This will seem like a bizarre question; searching the archives did not turn up any leads...
I play clawhammer and have a new open-back banjo that plays beautifully in G or C tuning. When I capo up to play in A or D (or Am), however, I get a squeaking sound. This only occurs with the capo installed over the 1st-4th strings (through trial and error I can say that the 5th string railroad spike has no effect). I have now tried 3 different capos... a generic spring-loaded guitar-style capo, a Planet Waves banjo capo, and a Paige original banjo capo. The squeak is there with all three of them, so it seems to be a property of the banjo (not the capo). I have used these same capos on 2 other banjos that I own, and neither of those squeak, so it also doesn't seem to be my technique per se. I am hard pressed to localize where exactly the sound comes from, although it seems to be on the fretboard (but I can't say for sure if it is under, in front of, or behind the capo). It doesn't sound like string buzz... it's definitely a squeak of some sort. I notice it the most when I am fretting (or unfretting) notes.

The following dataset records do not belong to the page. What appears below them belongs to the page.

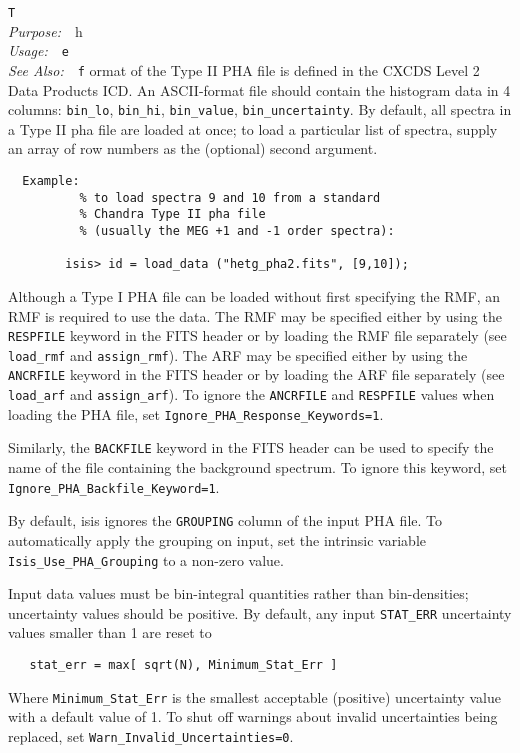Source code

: \documentclass{book}
\makeatletter
\newif\ifpdf
\newenvironment{isisfunction}[4]%
{\index{{#1}@{\tt #1}}%
  \ifpdf
  \else
     \addcontentsline{toc}{subsection}{{#1} -- {#2}}
  \fi
  \vbox{
          \vspace*{\baselineskip}
          {\LARGE\tt #1}\vspace*{\baselineskip}\\
          {{\it Purpose:}~~{#2}}\\
          {{\it Usage:}~~{\tt #3}}\\
          {{\it See Also:}~~{\tt #4}}
       }
}%
{ }
\makeatother
\begin{document}
{\begin{isisfunction}
The format of the Type II PHA file is defined in the CXCDS Level 2
Data Products ICD. An ASCII-format file should contain the histogram
data in 4 columns: {\tt bin\_lo}, {\tt bin\_hi}, {\tt bin\_value},
{\tt bin\_uncertainty}.  By default, all spectra in a Type II pha file
are loaded at once; to load a particular list of spectra, supply an
array of row numbers as the (optional) second argument.

\begin{verbatim}
  Example:
          % to load spectra 9 and 10 from a standard
          % Chandra Type II pha file
          % (usually the MEG +1 and -1 order spectra):

        isis> id = load_data ("hetg_pha2.fits", [9,10]);
\end{verbatim}

Although a Type I PHA file can be loaded without first
specifying the RMF, an RMF is required to use the data.  The
RMF may be specified either by using the {\tt RESPFILE} keyword
in the FITS header or by loading the RMF file separately (see
{\tt load\_rmf} and {\tt assign\_rmf}). The ARF may be
specified either by using the {\tt ANCRFILE} keyword in the
FITS header or by loading the ARF file separately (see {\tt
load\_arf} and {\tt assign\_arf}).  To ignore the
\verb|ANCRFILE| and \verb|RESPFILE| values when loading
the PHA file, set \verb|Ignore_PHA_Response_Keywords=1|.


Similarly, the {\tt BACKFILE} keyword in the FITS header
can be used to specify the name of the file containing
the background spectrum.  To ignore this keyword,
set \verb|Ignore_PHA_Backfile_Keyword=1|.


By default, isis ignores the \verb|GROUPING| column of the
input PHA file.  To automatically apply the grouping on input,
set the intrinsic variable \verb|Isis_Use_PHA_Grouping| to a
non-zero value.

Input data values must be bin-integral quantities rather than
bin-densities; uncertainty values should be positive.  By default, any
input {\tt STAT\_ERR} uncertainty values smaller than 1 are reset to
\begin{verbatim}
   stat_err = max[ sqrt(N), Minimum_Stat_Err ]
\end{verbatim}
Where \verb|Minimum_Stat_Err| is the smallest acceptable
(positive) uncertainty value with a default value of 1.
To shut off warnings about invalid uncertainties being
replaced, set \verb|Warn_Invalid_Uncertainties=0|.


\end{isisfunction}}
\end{document}
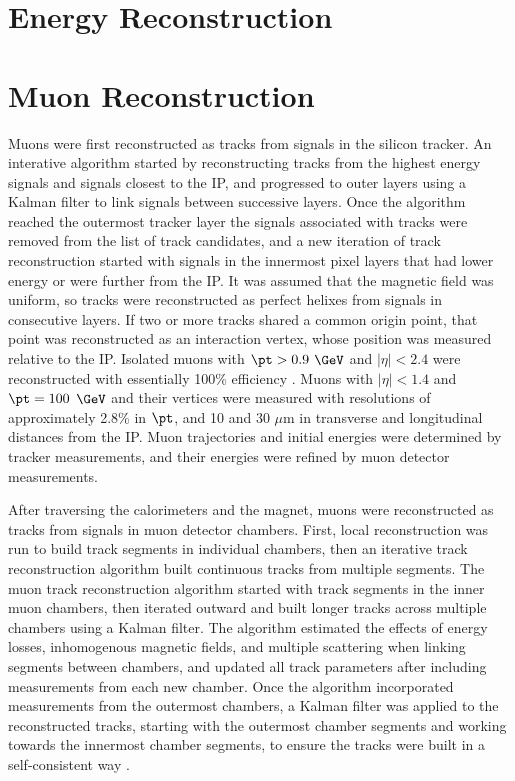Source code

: \section{Energy Reconstruction}
\label{sec:enrgReco}



\section{Muon Reconstruction}
\label{sec:muReco}

Muons were first reconstructed as tracks from signals in the silicon tracker.  An interative algorithm started 
by reconstructing tracks from the highest energy signals and signals closest to the IP, and progressed to outer layers 
using a Kalman filter to link signals between successive layers.  Once the algorithm reached the outermost tracker 
layer the signals associated with tracks were removed from the list of track candidates, and a new iteration of track 
reconstruction started with signals in the innermost pixel layers that had lower energy or were further 
from the IP.  It was assumed that the magnetic field was uniform, so tracks were reconstructed as perfect helixes 
from signals in consecutive layers.  If two or more tracks shared a common origin point, that point was reconstructed 
as an interaction vertex, whose position was measured relative to the IP.  Isolated muons with 
$\pt > 0.9$ $\GeV$ and $|\eta| < 2.4$ were reconstructed with essentially 100\% efficiency \cite{trackerPerformanceInCollisions}.  
Muons with $|\eta| < 1.4$ and $\pt = 100$ $\GeV$ and their vertices were measured with resolutions of approximately 
2.8\% in $\pt$, and 10 and 30 $\mu$m in transverse and longitudinal distances from the IP.  Muon trajectories and 
initial energies were determined by tracker measurements, and their energies were refined by muon detector measurements.

After traversing the calorimeters and the magnet, muons were reconstructed as tracks from signals in muon detector chambers.  
First, local reconstruction was run to build track segments in individual chambers, then an iterative track 
reconstruction algorithm built continuous tracks from multiple segments.  The muon track reconstruction algorithm started 
with track segments in the inner muon chambers, then iterated outward and built longer tracks across multiple chambers 
using a Kalman filter.  The algorithm estimated the effects of energy losses, inhomogenous magnetic fields, and multiple 
scattering when linking segments between chambers, and updated all track parameters after including measurements 
from each new chamber.  Once the algorithm incorporated measurements from the outermost chambers, a Kalman filter 
was applied to the reconstructed tracks, starting with the outermost chamber segments and working towards the 
innermost chamber segments, to ensure the tracks were built in a self-consistent way \cite{muonRecoFirstCollisions}.  

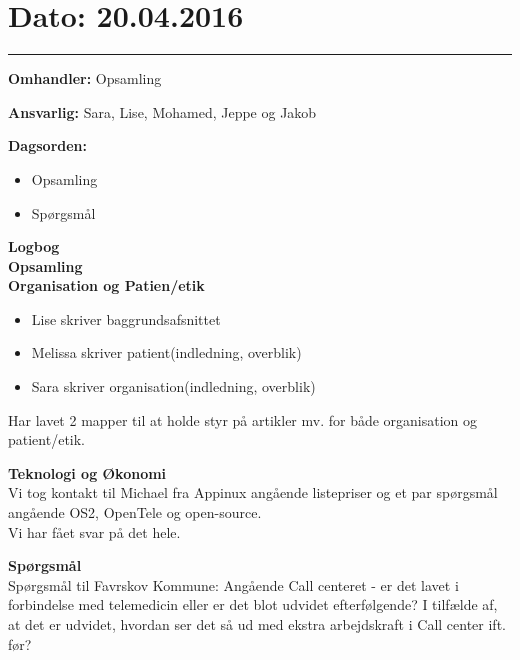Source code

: \section{Dato: 20.04.2016}
\hrule

\textbf{Omhandler:} Opsamling

\textbf{Ansvarlig:} Sara, Lise, Mohamed, Jeppe og Jakob

\textbf{Dagsorden:}
\begin{itemize}
	\item Opsamling
	\item Spørgsmål
\end{itemize}

\textbf{Logbog}
\\

\textbf{Opsamling}
\\
\textbf{Organisation og Patien/etik}
\\
\begin{itemize}
	\item Lise skriver baggrundsafsnittet
	\item Melissa skriver patient(indledning, overblik)
	\item Sara skriver organisation(indledning, overblik)
\end{itemize}
Har lavet 2 mapper til at holde styr på artikler mv. for både organisation og patient/etik.

\textbf{Teknologi og Økonomi}
\\
Vi tog kontakt til Michael fra Appinux angående listepriser og et par spørgsmål angående OS2, OpenTele og open-source.\\
Vi har fået svar på det hele. 

\textbf{Spørgsmål}
\\
Spørgsmål til Favrskov Kommune: Angående Call centeret - er det lavet i forbindelse med telemedicin eller er det blot udvidet efterfølgende? I tilfælde af, at det er udvidet, hvordan ser det så ud med ekstra arbejdskraft i Call center ift. før?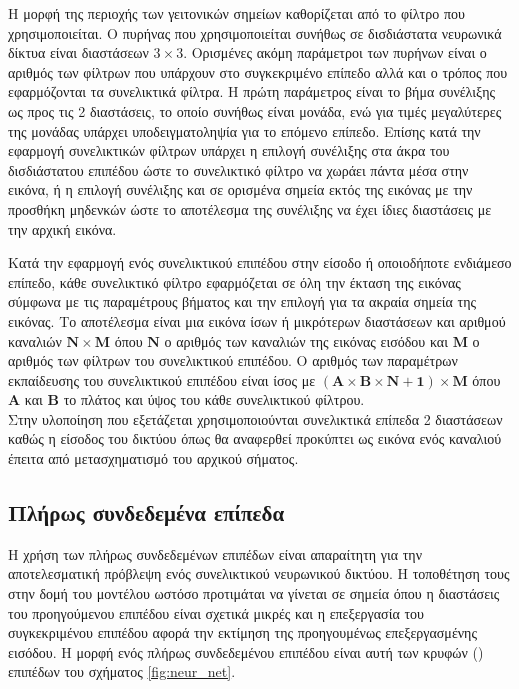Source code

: Η μορφή της περιοχής των γειτονικών σημείων καθορίζεται από το φίλτρο  που χρησιμοποιείται. Ο πυρήνας που χρησιμοποιείται συνήθως σε δισδιάστατα νευρωνικά δίκτυα είναι διαστάσεων $3\times3$. Ορισμένες ακόμη παράμετροι των πυρήνων είναι ο αριθμός των φίλτρων που υπάρχουν στο συγκεκριμένο επίπεδο αλλά και ο τρόπος που εφαρμόζονται τα συνελικτικά φίλτρα. Η πρώτη παράμετρος είναι το βήμα συνέλιξης ως προς τις 2 διαστάσεις, το οποίο συνήθως είναι μονάδα, ενώ για τιμές μεγαλύτερες της μονάδας υπάρχει υποδειγματοληψία για το επόμενο επίπεδο. Επίσης κατά την εφαρμογή συνελικτικών φίλτρων υπάρχει η επιλογή συνέλιξης στα άκρα του δισδιάστατου επιπέδου ώστε το συνελικτικό φίλτρο να χωράει πάντα μέσα στην εικόνα, ή η επιλογή συνέλιξης και σε ορισμένα σημεία εκτός της εικόνας με την προσθήκη μηδενκών ώστε το αποτέλεσμα της συνέλιξης να έχει ίδιες διαστάσεις με την αρχική εικόνα.

Κατά την εφαρμογή ενός συνελικτικού επιπέδου στην είσοδο ή οποιοδήποτε ενδιάμεσο επίπεδο, κάθε συνελικτικό φίλτρο εφαρμόζεται σε όλη την έκταση της εικόνας σύμφωνα με τις παραμέτρους βήματος και την επιλογή για τα ακραία σημεία της εικόνας. Το αποτέλεσμα είναι μια εικόνα ίσων ή μικρότερων διαστάσεων και αριθμού καναλιών $\mathbf{N\times M}$ όπου $\mathbf{N}$ ο αριθμός των καναλιών της εικόνας εισόδου και $\mathbf{M}$ ο αριθμός των φίλτρων του συνελικτικού επιπέδου. Ο αριθμός των παραμέτρων εκπαίδευσης του συνελικτικού επιπέδου είναι ίσος με $\mathbf{\left(A \times B\times N+1\right)\times M}$ όπου $\mathbf{A}$ και $\mathbf{B}$ το πλάτος και ύψος του κάθε συνελικτικού φίλτρου.\\

Στην υλοποίηση που εξετάζεται χρησιμοποιούνται συνελικτικά επίπεδα 2 διαστάσεων καθώς η είσοδος του δικτύου όπως θα αναφερθεί προκύπτει ως εικόνα ενός καναλιού έπειτα από μετασχηματισμό του αρχικού σήματος.

\subsection{Πλήρως συνδεδεμένα επίπεδα}
Η χρήση των πλήρως συνδεδεμένων επιπέδων είναι απαραίτητη για την αποτελεσματική πρόβλεψη ενός συνελικτικού νευρωνικού δικτύου. Η τοποθέτηση τους στην δομή του μοντέλου ωστόσο προτιμάται να γίνεται σε σημεία όπου η διαστάσεις του προηγούμενου επιπέδου είναι σχετικά μικρές και η επεξεργασία του συγκεκριμένου επιπέδου αφορά την εκτίμηση της προηγουμένως επεξεργασμένης εισόδου. Η μορφή ενός πλήρως συνδεδεμένου επιπέδου είναι αυτή των κρυφών (\textbf{}) επιπέδων του σχήματος \ref{fig:neur_net}.

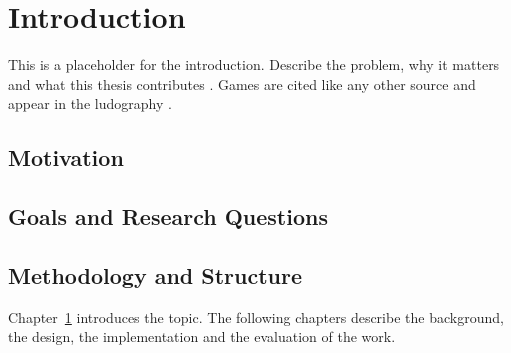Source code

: \chapter{Introduction}
\label{cha:introduction}

This is a placeholder for the introduction. Describe the problem, why it matters and what
this thesis contributes \citep{knuth1984texbook}. Games are cited like any other
source and appear in the ludography \citep{destiny}.

\section{Motivation}

\section{Goals and Research Questions}

\section{Methodology and Structure}
Chapter~\ref{cha:introduction} introduces the topic. The following chapters describe the
background, the design, the implementation and the evaluation of the work.
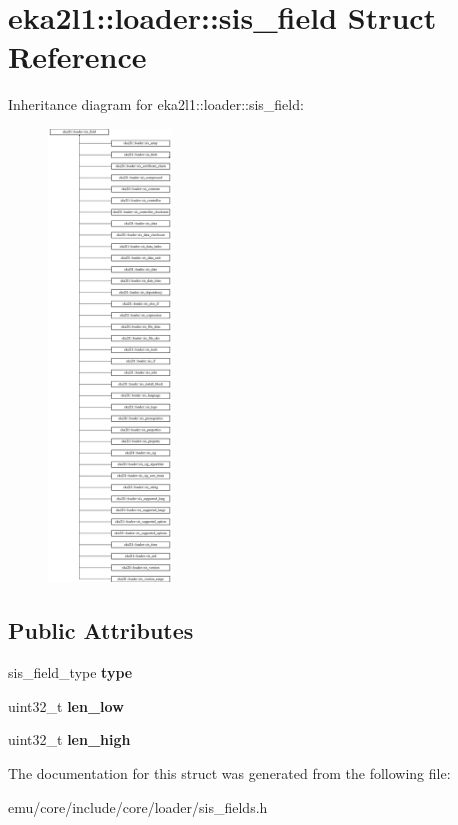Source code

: \hypertarget{structeka2l1_1_1loader_1_1sis__field}{}\section{eka2l1\+:\+:loader\+:\+:sis\+\_\+field Struct Reference}
\label{structeka2l1_1_1loader_1_1sis__field}
Inheritance diagram for eka2l1\+:\+:loader\+:\+:sis\+\_\+field\+:\begin{figure}[H]
\begin{center}
\leavevmode
\includegraphics[height=12.000000cm]{structeka2l1_1_1loader_1_1sis__field}
\end{center}
\end{figure}
\subsection*{Public Attributes}
\begin{DoxyCompactItemize}
\item 
\mbox{\label{structeka2l1_1_1loader_1_1sis__field_a5154d4ff22171a592703770bfdabae35}} 
sis\+\_\+field\+\_\+type {\bfseries type}
\item 
\mbox{\label{structeka2l1_1_1loader_1_1sis__field_a8387bd8bbb6b786357b2b5ff527c1c7d}} 
uint32\+\_\+t {\bfseries len\+\_\+low}
\item 
\mbox{\label{structeka2l1_1_1loader_1_1sis__field_afade65ec526f5196704d08c2a934812f}} 
uint32\+\_\+t {\bfseries len\+\_\+high}
\end{DoxyCompactItemize}


The documentation for this struct was generated from the following file\+:\begin{DoxyCompactItemize}
\item 
emu/core/include/core/loader/sis\+\_\+fields.\+h\end{DoxyCompactItemize}
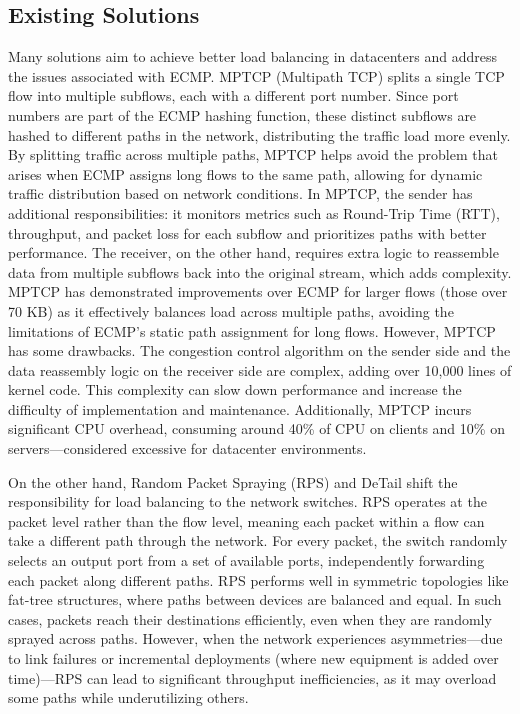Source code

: \documentclass[11pt, sigplan]{acmart}
\begin{document}
\subsection{Existing Solutions}
Many solutions aim to achieve better load balancing in datacenters and address the issues associated with ECMP. MPTCP (Multipath TCP) splits a single TCP flow into multiple subflows, each with a different port number. Since port numbers are part of the ECMP hashing function, these distinct subflows are hashed to different paths in the network, distributing the traffic load more evenly. By splitting traffic across multiple paths, MPTCP helps avoid the problem that arises when ECMP assigns long flows to the same path, allowing for dynamic traffic distribution based on network conditions. In MPTCP, the sender has additional responsibilities: it monitors metrics such as Round-Trip Time (RTT), throughput, and packet loss for each subflow and prioritizes paths with better performance. The receiver, on the other hand, requires extra logic to reassemble data from multiple subflows back into the original stream, which adds complexity. MPTCP has demonstrated improvements over ECMP for larger flows (those over 70 KB) as it effectively balances load across multiple paths, avoiding the limitations of ECMP’s static path assignment for long flows. However, MPTCP has some drawbacks. The congestion control algorithm on the sender side and the data reassembly logic on the receiver side are complex, adding over 10,000 lines of kernel code. This complexity can slow down performance and increase the difficulty of implementation and maintenance. Additionally, MPTCP incurs significant CPU overhead, consuming around 40\% of CPU on clients and 10\% on servers—considered excessive for datacenter environments.

On the other hand, Random Packet Spraying (RPS) and DeTail shift the responsibility for load balancing to the network switches. RPS operates at the packet level rather than the flow level, meaning each packet within a flow can take a different path through the network. For every packet, the switch randomly selects an output port from a set of available ports, independently forwarding each packet along different paths. RPS performs well in symmetric topologies like fat-tree structures, where paths between devices are balanced and equal. In such cases, packets reach their destinations efficiently, even when they are randomly sprayed across paths. However, when the network experiences asymmetries—due to link failures or incremental deployments (where new equipment is added over time)—RPS can lead to significant throughput inefficiencies, as it may overload some paths while underutilizing others.
\end{document}
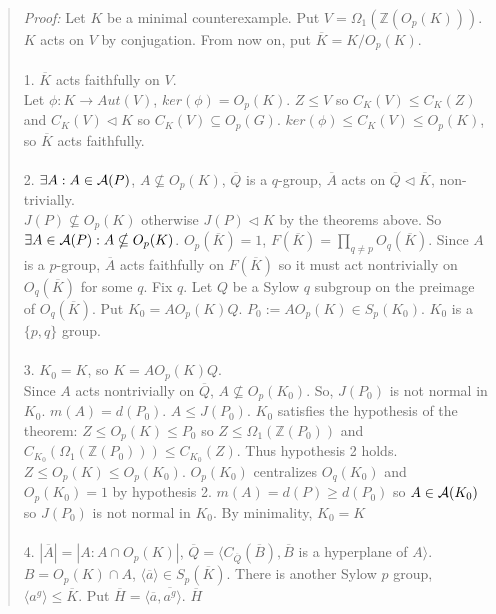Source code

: \begin{quote}
\emph{Proof:}  Let $K$ be a minimal counterexample.  Put $V= \Omega_1({\mathbb Z}(O_p(K)))$. $K$ acts on $V$ by
conjugation. From now on, put ${\overline K} = K/O_p(K)$.
\\
\\
1. ${\overline K}$ acts faithfully on $V$.\\
Let $\phi: K \rightarrow Aut(V)$, $ker(\phi) = O_p(K)$.
$Z \leq V$ so $C_K(V) \leq C_K(Z)$ and $C_K(V) \lhd K$ so $C_K(V) \subseteq O_p(G)$.  $ ker(\phi) \leq C_K(V) \leq O_p(K)$,
so ${\overline K}$ acts faithfully.
\\
\\
2. $\exists A: A \in {\cal A}(P)$, $A \nsubseteq O_p(K)$, ${\overline Q}$ is a $q$-group, ${\overline A}$ acts on
${\overline Q} \lhd {\overline K}$, non-trivially. \\
$J(P) \nsubseteq O_p(K)$ otherwise $J(P) \lhd K$ by the theorems above.  So $\exists A \in {\cal A}(P): A \nsubseteq O_p(K)$.
$O_p({\overline K}) = 1$, $F({\overline K})= \prod_{q \ne p} O_q({\overline K})$.
Since $A$ is a $p$-group, ${\overline A}$ acts faithfully on $F({\overline K})$ so it must act
nontrivially on $O_q({\overline K})$ for some $q$.  Fix $q$.
Let $Q$ be a Sylow $q$ subgroup on the preimage of $O_q({\overline K})$.
Put $K_0 = A O_p(K)Q$.  $P_0 := A O_p(K) \in S_p(K_0)$.  $K_0$ is a $\{p, q \}$ group.
\\
\\
3. $K_0=K$, so $K= A O_p(K)Q$. \\
Since $A$ acts nontrivially on ${\overline Q}$, $A \nsubseteq O_p(K_0)$.
So, $J(P_0)$ is not normal in $K_0$.
$m(A)=d(P_0)$. $A \leq J(P_0)$.
$K_0$ satisfies the hypothesis of the theorem:
$Z \leq O_p(K) \leq P_0$ so $Z \leq \Omega_1({\mathbb Z}(P_0))$ and
$C_{K_0}(\Omega_1({\mathbb Z}(P_0))) \leq C_{K_0}(Z)$. Thus hypothesis 2 holds.  $Z \leq O_p(K) \leq O_p(K_0)$.  $O_p(K_0)$ centralizes $O_q(K_0)$
and $O_p(K_0)=1$ by hypothesis 2.  $m(A) =d(P) \geq d(P_0)$ so $A \in {\cal A}(K_0)$ so $J(P_0)$ is not normal in $K_0$.  By minimality, $K_0 = K$
\\
\\
4. $|{\overline A}| = |A: A \cap O_p(K)|$,
${\overline Q} = \langle C_{\overline Q}({\overline B}), {\overline B}$ is a hyperplane of $A \rangle$.
$B= O_p(K) \cap A$, $\langle {\overline a} \rangle \in S_p({\overline K})$.
There is another Sylow $p$ group,
$\langle a^g \rangle \leq {\overline K}$.  Put ${\overline H}= \langle {\overline a}, {\overline {a^g}} \rangle$. ${\overline H}$

\end{quote}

Does anyone have any idea what I'm talking about? Better yet, does anyone know what to try to fix this?
Many thanks in advance!
Edited by - lawnboss on 08/10/2022 09:59:28
Without actually hearing the sound, I would say it is the strings on the fretboard or the adjacent frets between the capo and the bridge.
Are you using synthetic strings or steel ?
Could be a problem with the bridge height or the action.
Let us know what type of banjo and the type of strings. Also, about how high are your strings off the fingerboard at the 12th fret.
Probably a very easy fix and has zero to do with the capo. Most likely the strings or the bridge.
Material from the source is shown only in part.